Who will die first? She says she wants to die first because she would feel unbearably lonely and sad without me, especially if the children were grown and living elsewhere. She is adamant about this. She sincerely wants to precede me. She discusses the subject with such argumentative force that it’s obvious she thinks we have a choice in the matter. She also thinks nothing can happen to us as long as there are dependent children in the house. The kids are a guarantee of our relative longevity. We’re safe as long as they’re around. But once they get big and scatter, she wants to be the first to go. She sounds almost eager. She is afraid I will die unexpectedly, sneakily, slipping away in the night. It isn’t that she doesn’t cherish life; it’s being left alone that frightens her. The emptiness, the sense of cosmic darkness.
MasterCard, Visa, American Express.
I tell her I want to die first. I’ve gotten so used to her that I would feel miserably incomplete. We are two views of the same person. I would spend the rest of my life turning to speak to her. No one there, a hole in space and time. She claims my death would leave a bigger hole in her life than her death would leave in mine. This is the level of our discourse. The relative size of holes, abysses and gaps. We have serious arguments on this level. She says if her death is capable of leaving a large hole in my life, my death would leave an abyss in hers, a great yawning gulf. I counter with a profound depth or void. And so it goes into the night. These arguments never seem foolish at the time. Such is the dignifying power of our subject.

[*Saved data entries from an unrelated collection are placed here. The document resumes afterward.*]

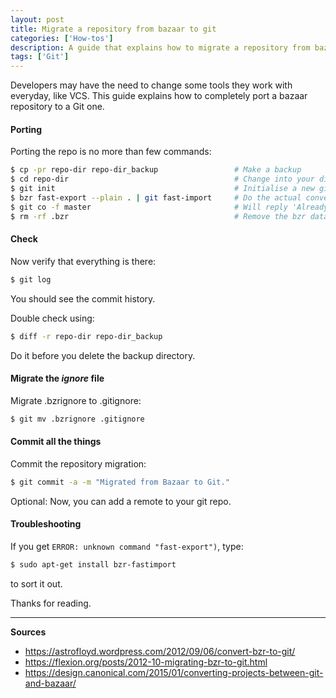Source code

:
 ```yaml
---
layout: post
title: Migrate a repository from bazaar to git
categories: ['How-tos']
description: A guide that explains how to migrate a repository from bazaar to git
tags: ['Git']
---
```


Developers may have the need to change some tools they work with everyday, like VCS. This guide explains how to completely port a bazaar repository to a Git one.

#### Porting

Porting the repo is no more than few commands:

```sh
$ cp -pr repo-dir repo-dir_backup                 # Make a backup
$ cd repo-dir                                     # Change into your dir
$ git init                                        # Initialise a new git repo
$ bzr fast-export --plain . | git fast-import     # Do the actual conversion
$ git co -f master                                # Will reply 'Already on master'
$ rm -rf .bzr                                     # Remove the bzr data
```

#### Check

Now verify that everything is there:

```sh
$ git log
```

You should see the commit history.

Double check using:

```sh
$ diff -r repo-dir repo-dir_backup
```

Do it before you delete the backup directory.

#### Migrate the *ignore* file

Migrate .bzrignore to .gitignore:

```sh
$ git mv .bzrignore .gitignore
```

#### Commit all the things

Commit the repository migration:

```sh
$ git commit -a -m "Migrated from Bazaar to Git."
```

Optional: Now, you can add a remote to your git repo.

#### Troubleshooting

If you get `ERROR: unknown command "fast-export")`, type: 

```sh
$ sudo apt-get install bzr-fastimport
```

to sort it out.

Thanks for reading.

- - -

**Sources**

- https://astrofloyd.wordpress.com/2012/09/06/convert-bzr-to-git/
- https://flexion.org/posts/2012-10-migrating-bzr-to-git.html
- https://design.canonical.com/2015/01/converting-projects-between-git-and-bazaar/





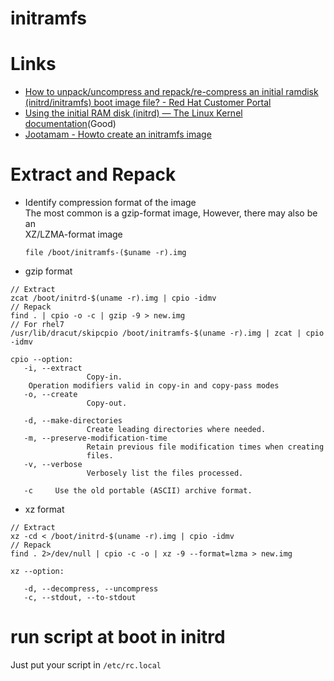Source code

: # initramfs

# Links

* [How to unpack/uncompress and repack/re-compress an initial ramdisk (initrd/initramfs) boot image file? - Red Hat Customer Portal](https://access.redhat.com/solutions/24029)
* [Using the initial RAM disk (initrd) — The Linux Kernel documentation](https://www.kernel.org/doc/html/latest/admin-guide/initrd.html)(Good)
* [Jootamam - Howto create an initramfs image](https://www.jootamam.net/howto-initramfs-image.htm)


# Extract and Repack

* Identify compression format of the image  
	The most common is a gzip-format image, However, there may also be an  
    XZ/LZMA-format image  
	```
	file /boot/initramfs-($uname -r).img
	```

* gzip format

```
// Extract
zcat /boot/initrd-$(uname -r).img | cpio -idmv
// Repack
find . | cpio -o -c | gzip -9 > new.img
// For rhel7
/usr/lib/dracut/skipcpio /boot/initramfs-$(uname -r).img | zcat | cpio -idmv

cpio --option:
   -i, --extract
	             Copy-in. 
	Operation modifiers valid in copy-in and copy-pass modes
   -o, --create
                 Copy-out. 

   -d, --make-directories
	             Create leading directories where needed.
   -m, --preserve-modification-time
                 Retain previous file modification times when creating
				 files.
   -v, --verbose
                 Verbosely list the files processed.

   -c     Use the old portable (ASCII) archive format. 
```

* xz format

```
// Extract
xz -cd < /boot/initrd-$(uname -r).img | cpio -idmv
// Repack
find . 2>/dev/null | cpio -c -o | xz -9 --format=lzma > new.img

xz --option:

   -d, --decompress, --uncompress
   -c, --stdout, --to-stdout
```

# run script at boot in initrd

Just put your script in `/etc/rc.local`



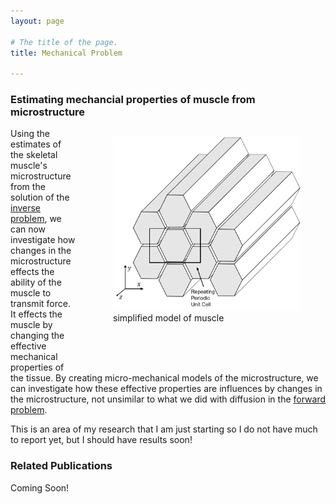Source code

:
 ```yaml
---
layout: page

# The title of the page.
title: Mechanical Problem

---
```

### Estimating mechancial properties of muscle from microstructure

<figure style="float: right; padding-top:0px;  padding-left:20px; padding-bottom:50px;">
<img src="/assets/img/muscle_schematic.png"  width="300">     
<figcaption>simplified model of muscle</figcaption>
</figure>

Using the estimates of the skeletal muscle's microstructure from the solution of the [inverse problem](/pages/inverse-problem/), we can now investigate how changes in the microstructure effects the ability of the muscle to transmit force. It effects the muscle by changing the effective mechanical properties of the tissue. By creating micro-mechanical models of the microstructure, we can investigate how these effective properties are influences by changes in the microstructure, not unsimilar to what we did with diffusion in the [forward problem](/pages/forward-problem/). 

This is an area of my research that I am just starting so I do not have much to report yet, but I should have results soon!

### Related Publications

Coming Soon!

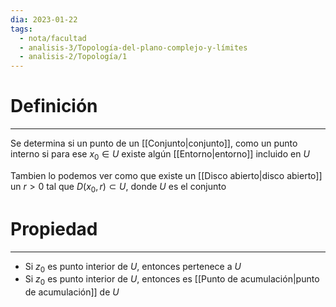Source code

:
 ```yaml
---
dia: 2023-01-22
tags:
  - nota/facultad
  - analisis-3/Topología-del-plano-complejo-y-límites
  - analisis-2/Topología/1
---
```

# Definición
---
Se determina si un punto de un [[Conjunto|conjunto]], como un punto interno si para ese $x_0 \in U$ existe algún [[Entorno|entorno]] incluido en $U$

Tambien lo podemos ver como que existe un [[Disco abierto|disco abierto]] un $r > 0$ tal que $D(x_0, r) \subset U$, donde $U$ es el conjunto


# Propiedad
---
* Si $z_0$ es punto interior de $U$, entonces pertenece a $U$
* Si $z_0$ es punto interior de $U$, entonces es [[Punto de acumulación|punto de acumulación]] de $U$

She put on a long glossy padded coat—it looked segmented, exoskeletal, designed for the ocean floor—and went out to teach her class in posture. Steffie moved soundlessly through the house carrying small plastic bags she used for lining the wicker baskets scattered about. She did this once or twice a week with the quiet and conscientious air of someone who does not want credit for saving lives. Murray came over to talk to the two girls and Wilder, something he did from time to time as part of his investigation into what he called the society of kids. He talked about the otherworldly babble of the American family. He seemed to think we were a visionary group, open to special forms of consciousness. There were huge amounts of data flowing through the house, waiting to be analyzed.
He went upstairs with the three kids to watch TV. Heinrich walked into the kitchen, sat at the table and gripped a fork tightly in each hand. The refrigerator throbbed massively. I flipped a switch and somewhere beneath the sink a grinding mechanism reduced parings, rinds and animal fats to tiny drainable fragments, with a motorized surge that made me retreat two paces. I took the forks out of my son’s hands and put them in the dishwasher.
“Do you drink coffee yet?”
“No,” he said.
“Baba likes a cup when she gets back from class.”
“Make her tea instead.”
“She doesn’t like tea.”
“She can learn, can’t she?”
“The two things have completely different tastes.”
“A habit’s a habit.”
“You have to acquire it first.”
“That’s what I’m saying. Make her tea.”
“Her class is more demanding than it sounds. Coffee relaxes her.”
“That’s why it’s dangerous,” he said.
“It’s not dangerous.”
“Whatever relaxes you is dangerous. If you don’t know that, I might as well be talking to the wall.”
“Murray would also like coffee,” I said, aware of a small note of triumph in my voice.
“Did you see what you just did? You took the coffee can with you to the counter.”
“So what?”
“You didn’t have to. You could have left it by the stove where you were standing and then gone to the counter to get the spoon.”
“You’re saying I carried the coffee can unnecessarily.”